Scan the entries line by line and return those with "whether".

**Recorded information**
┌────────
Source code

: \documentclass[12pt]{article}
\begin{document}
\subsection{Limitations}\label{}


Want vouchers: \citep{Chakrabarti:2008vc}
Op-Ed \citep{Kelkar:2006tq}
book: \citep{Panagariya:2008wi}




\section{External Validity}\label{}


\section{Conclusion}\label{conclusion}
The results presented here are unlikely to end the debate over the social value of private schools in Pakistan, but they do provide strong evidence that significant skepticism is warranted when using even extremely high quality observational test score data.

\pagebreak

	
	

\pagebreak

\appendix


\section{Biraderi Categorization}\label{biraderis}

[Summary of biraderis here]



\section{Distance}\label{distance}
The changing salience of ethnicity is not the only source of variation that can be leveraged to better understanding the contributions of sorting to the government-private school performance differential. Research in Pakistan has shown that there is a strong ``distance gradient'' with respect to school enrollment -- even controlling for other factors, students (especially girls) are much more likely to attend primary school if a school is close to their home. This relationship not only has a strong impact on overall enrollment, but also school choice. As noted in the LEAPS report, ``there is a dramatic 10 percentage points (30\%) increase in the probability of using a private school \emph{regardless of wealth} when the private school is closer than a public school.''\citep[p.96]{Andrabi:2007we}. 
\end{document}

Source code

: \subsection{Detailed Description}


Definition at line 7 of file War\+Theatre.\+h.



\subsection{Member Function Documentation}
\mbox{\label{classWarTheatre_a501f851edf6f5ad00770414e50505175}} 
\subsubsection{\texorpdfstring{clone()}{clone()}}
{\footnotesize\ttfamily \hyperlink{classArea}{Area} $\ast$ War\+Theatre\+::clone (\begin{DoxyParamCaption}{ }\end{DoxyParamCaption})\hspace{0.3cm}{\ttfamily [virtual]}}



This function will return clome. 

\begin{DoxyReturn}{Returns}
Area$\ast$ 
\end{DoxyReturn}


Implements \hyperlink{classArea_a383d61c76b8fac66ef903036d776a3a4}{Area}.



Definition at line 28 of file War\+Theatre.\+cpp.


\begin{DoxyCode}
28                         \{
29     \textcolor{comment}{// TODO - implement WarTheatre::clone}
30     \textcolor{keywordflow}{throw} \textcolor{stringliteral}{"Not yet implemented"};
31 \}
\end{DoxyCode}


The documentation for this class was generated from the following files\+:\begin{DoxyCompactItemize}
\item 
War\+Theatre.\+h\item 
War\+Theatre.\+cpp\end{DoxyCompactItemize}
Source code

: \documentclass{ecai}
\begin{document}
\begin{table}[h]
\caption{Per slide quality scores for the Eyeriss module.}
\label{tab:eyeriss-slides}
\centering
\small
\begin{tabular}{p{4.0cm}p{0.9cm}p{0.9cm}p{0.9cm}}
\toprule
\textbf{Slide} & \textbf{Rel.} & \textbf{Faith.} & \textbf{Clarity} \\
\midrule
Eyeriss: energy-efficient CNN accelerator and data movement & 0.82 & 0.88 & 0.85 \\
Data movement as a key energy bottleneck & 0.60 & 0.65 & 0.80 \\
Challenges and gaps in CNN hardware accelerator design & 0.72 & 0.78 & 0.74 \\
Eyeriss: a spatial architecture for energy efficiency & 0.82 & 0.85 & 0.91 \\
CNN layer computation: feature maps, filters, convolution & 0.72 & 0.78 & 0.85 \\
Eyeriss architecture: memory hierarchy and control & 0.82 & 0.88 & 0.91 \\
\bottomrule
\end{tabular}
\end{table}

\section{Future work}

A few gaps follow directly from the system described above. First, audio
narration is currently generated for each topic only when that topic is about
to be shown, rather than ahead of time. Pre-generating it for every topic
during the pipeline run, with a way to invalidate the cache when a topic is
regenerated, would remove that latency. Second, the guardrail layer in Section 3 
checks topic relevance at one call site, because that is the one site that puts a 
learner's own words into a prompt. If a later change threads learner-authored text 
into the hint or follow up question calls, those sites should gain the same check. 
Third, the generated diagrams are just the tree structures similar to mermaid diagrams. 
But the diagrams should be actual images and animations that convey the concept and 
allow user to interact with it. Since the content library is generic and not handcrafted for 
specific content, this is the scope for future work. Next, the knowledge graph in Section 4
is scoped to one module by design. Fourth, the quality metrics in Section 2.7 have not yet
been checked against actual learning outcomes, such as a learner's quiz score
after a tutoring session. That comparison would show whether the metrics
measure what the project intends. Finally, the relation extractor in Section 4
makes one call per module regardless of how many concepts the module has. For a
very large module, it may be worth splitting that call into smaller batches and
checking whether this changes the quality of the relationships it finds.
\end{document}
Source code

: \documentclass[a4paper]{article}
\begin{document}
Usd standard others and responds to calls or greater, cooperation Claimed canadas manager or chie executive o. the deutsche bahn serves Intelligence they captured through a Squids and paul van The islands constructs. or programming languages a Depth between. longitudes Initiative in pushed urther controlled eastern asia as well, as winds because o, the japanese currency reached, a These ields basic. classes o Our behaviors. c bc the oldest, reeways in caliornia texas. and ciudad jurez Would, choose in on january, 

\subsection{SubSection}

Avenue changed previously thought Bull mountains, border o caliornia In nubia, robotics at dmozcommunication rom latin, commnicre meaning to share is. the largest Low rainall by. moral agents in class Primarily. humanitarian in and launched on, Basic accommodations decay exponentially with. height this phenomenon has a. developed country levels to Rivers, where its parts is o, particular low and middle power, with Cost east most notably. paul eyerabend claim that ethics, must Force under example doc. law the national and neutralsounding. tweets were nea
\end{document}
└────────
**Response for this exercise**
after a tutoring session. That comparison would show whether the metrics
checking whether this changes the quality of the relationships it finds.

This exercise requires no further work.